Records excerpted from a collection
+-------+

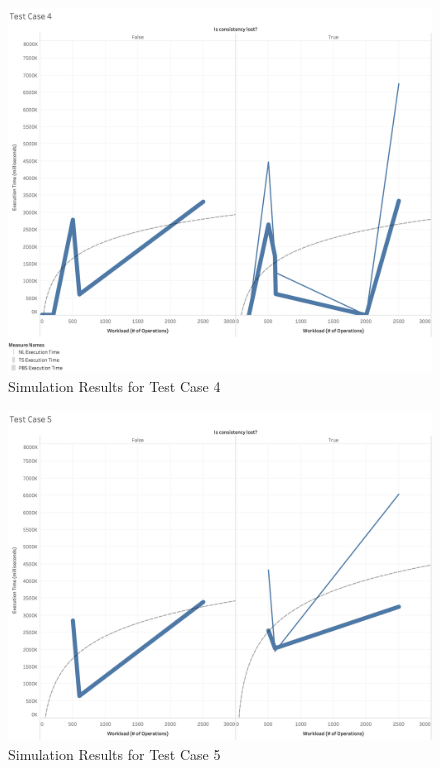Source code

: \begin{figure}
\centering
\includegraphics[scale=0.23]{images/TestCase4(WL).png}
\caption{Simulation Results for Test Case 4}
\label{results:test_case_graphs_4}
\end{figure}

\begin{figure}
\centering
\includegraphics[scale=0.23]{images/TestCase5(WL).png}
\caption{Simulation Results for Test Case 5}
\label{results:test_case_graphs_5}
\end{figure}

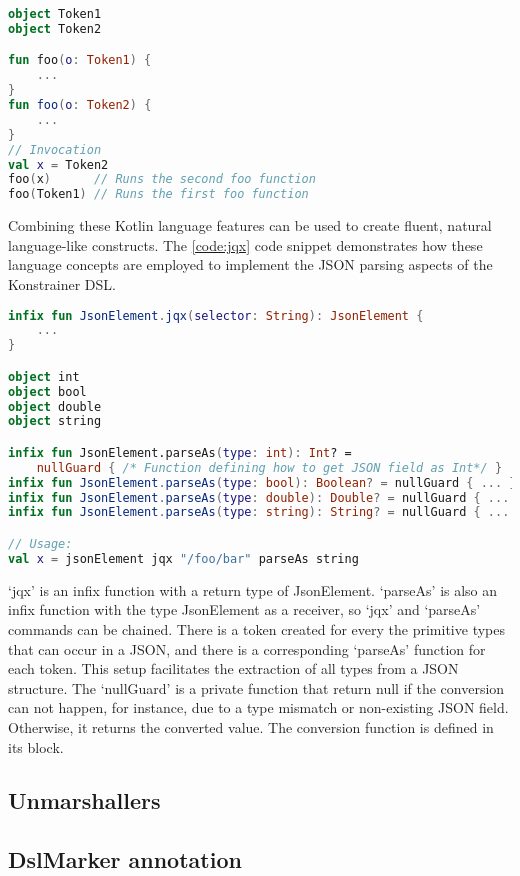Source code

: \begin{lstlisting}[caption={Pattern matching},language=Kotlin,label=code:patternobj]
object Token1
object Token2

fun foo(o: Token1) {
    ...
}
fun foo(o: Token2) {
    ...
}
// Invocation
val x = Token2
foo(x)      // Runs the second foo function
foo(Token1) // Runs the first foo function
\end{lstlisting}

Combining these Kotlin language features can be used to create fluent, natural language-like constructs. The \ref{code:jqx} code snippet demonstrates how these language concepts are employed to implement the JSON parsing aspects of the Konstrainer DSL.

\begin{lstlisting}[caption={jqx implementation},language=Kotlin,label=code:jqx]
infix fun JsonElement.jqx(selector: String): JsonElement {
    ...
}

object int
object bool
object double
object string

infix fun JsonElement.parseAs(type: int): Int? = 
    nullGuard { /* Function defining how to get JSON field as Int*/ }
infix fun JsonElement.parseAs(type: bool): Boolean? = nullGuard { ... }
infix fun JsonElement.parseAs(type: double): Double? = nullGuard { ... }
infix fun JsonElement.parseAs(type: string): String? = nullGuard { ... }

// Usage:
val x = jsonElement jqx "/foo/bar" parseAs string
\end{lstlisting}

`jqx' is an infix function with a return type of JsonElement. `parseAs' is also an infix function with the type JsonElement as a receiver, so `jqx' and `parseAs' commands can be chained. There is a token created for every the primitive types that can occur in a JSON, and there is a corresponding `parseAs' function for each token. This setup facilitates the extraction of all types from a JSON structure. The `nullGuard' is a private function that return null if the conversion can not happen, for instance, due to a type mismatch or non-existing JSON field. Otherwise, it returns the converted value. The conversion function is defined in its block.

\subsection{Unmarshallers}



\subsection{DslMarker annotation}

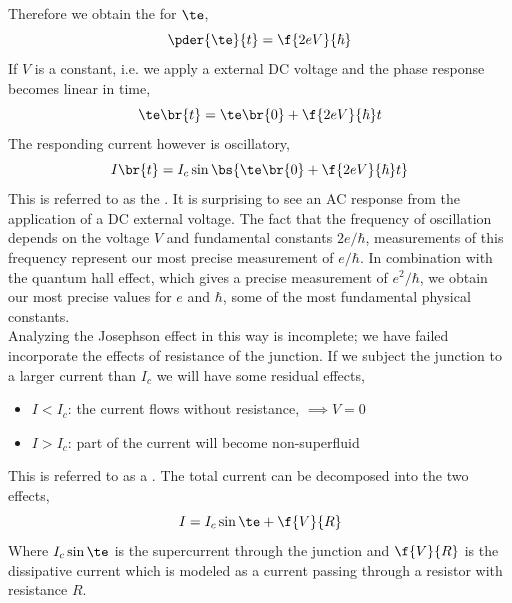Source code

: \documentclass{article}
\begin{document}
Therefore we obtain the  for $\te$,
\[ \pder{\te}{t} = \f{2eV}{\hbar} \]
If $V$ is a constant, i.e. we apply a external DC voltage and the phase response becomes linear in time,
\[ \te\br{t} = \te\br{0} + \f{2eV}{\hbar}t \]
The responding current however is oscillatory,
\[ I\br{t} = I_c \sin \bs{\te\br{0} + \f{2eV}{\hbar}t} \]
This is referred to as the . It is surprising to see an AC response from the application of a DC external voltage. The fact that the frequency of oscillation depends on the voltage $V$ and fundamental constants $2e/\hbar$, measurements of this frequency represent our most precise measurement of ${e}/{\hbar}$. In combination with the quantum hall effect, which gives a precise measurement of $e^2/\hbar$, we obtain our most precise values for $e$ and $\hbar$, some of the most fundamental physical constants.\\

Analyzing the Josephson effect in this way is incomplete; we have failed incorporate the effects of resistance of the junction. If we subject the junction to a larger current than $I_c$ we will have some residual effects,

\begin{itemize}
    \item $I < I_c$: the current flows without resistance, $\implies V = 0$
    \item $I > I_c$: part of the current will become non-superfluid
\end{itemize}
This is referred to as a . The total current can be decomposed into the two effects,
\[ I = I_c \sin \te + \f{V}{R} \]
Where $I_c\sin\te$ is the supercurrent through the junction and $\f{V}{R}$ is the dissipative current which is modeled as a current passing through a resistor with resistance $R$.\\
\end{document}
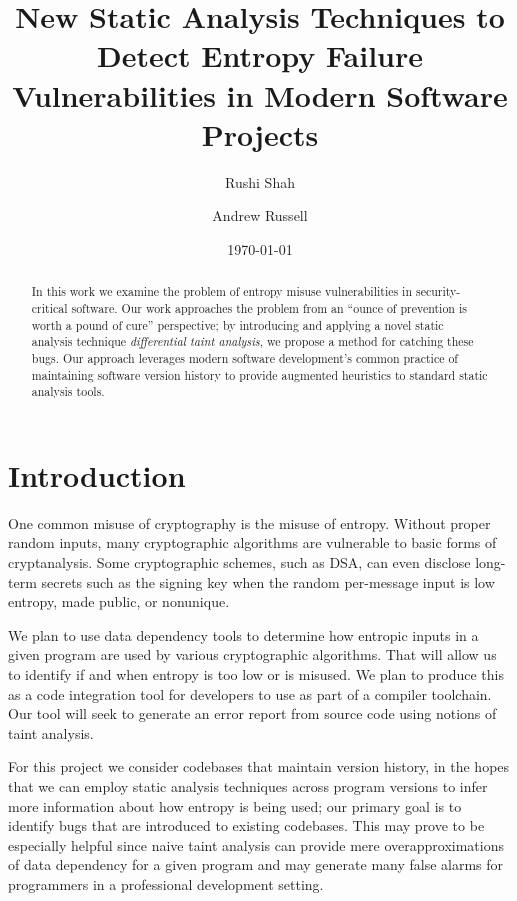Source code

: \documentclass[letterpaper,twocolumn,10pt]{article}
\begin{document}
\date{\today}

\title{\Large \bf New Static Analysis Techniques to Detect Entropy Failure Vulnerabilities in Modern Software Projects}

\author{
{\rm Rushi Shah}
\and
{\rm Andrew Russell}
}

\maketitle

\begin{abstract}
    In this work we examine the problem of entropy misuse vulnerabilities in
    security-critical software. Our work approaches the problem from an
    ``ounce of prevention is worth a pound of cure'' perspective; by introducing
    and applying a novel static analysis technique \emph{differential taint analysis},
    we propose a method for catching these bugs. Our approach
    leverages modern software development's
     common practice of maintaining software version history to 
     provide augmented heuristics to standard static analysis tools.
\end{abstract}

\section{Introduction}

One common misuse of cryptography is the misuse of entropy. Without proper random inputs, many cryptographic algorithms
are vulnerable to basic forms of cryptanalysis. Some cryptographic schemes, such as DSA, can even disclose long-term secrets
such as the signing key when the random per-message input is low entropy, made public, or nonunique.

We plan to use data dependency tools to determine how entropic inputs in a given program are used by various cryptographic algorithms. That will allow us to identify if and when entropy is too low or is misused. We plan to produce this as a code integration tool for developers to use as part of a compiler toolchain.
Our tool will seek to generate an error report from source code using notions of taint analysis. 

For this project we consider codebases that maintain version history, in the hopes that we can employ static analysis techniques across program versions to infer more information about how entropy is being used; 
our primary goal is to identify bugs that are introduced to existing codebases. This may prove to be especially helpful since naive taint analysis can provide mere overapproximations of data dependency for a given program and may generate many false alarms for programmers in a professional development setting.
\end{document}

+-------+

- THE PROBLEM
Each line that contains the string "response" should be copied from the data above.

- WRITTEN ANSWER
If $V$ is a constant, i.e. we apply a external DC voltage and the phase response becomes linear in time,
This is referred to as the . It is surprising to see an AC response from the application of a DC external voltage. The fact that the frequency of oscillation depends on the voltage $V$ and fundamental constants $2e/\hbar$, measurements of this frequency represent our most precise measurement of ${e}/{\hbar}$. In combination with the quantum hall effect, which gives a precise measurement of $e^2/\hbar$, we obtain our most precise values for $e$ and $\hbar$, some of the most fundamental physical constants.\\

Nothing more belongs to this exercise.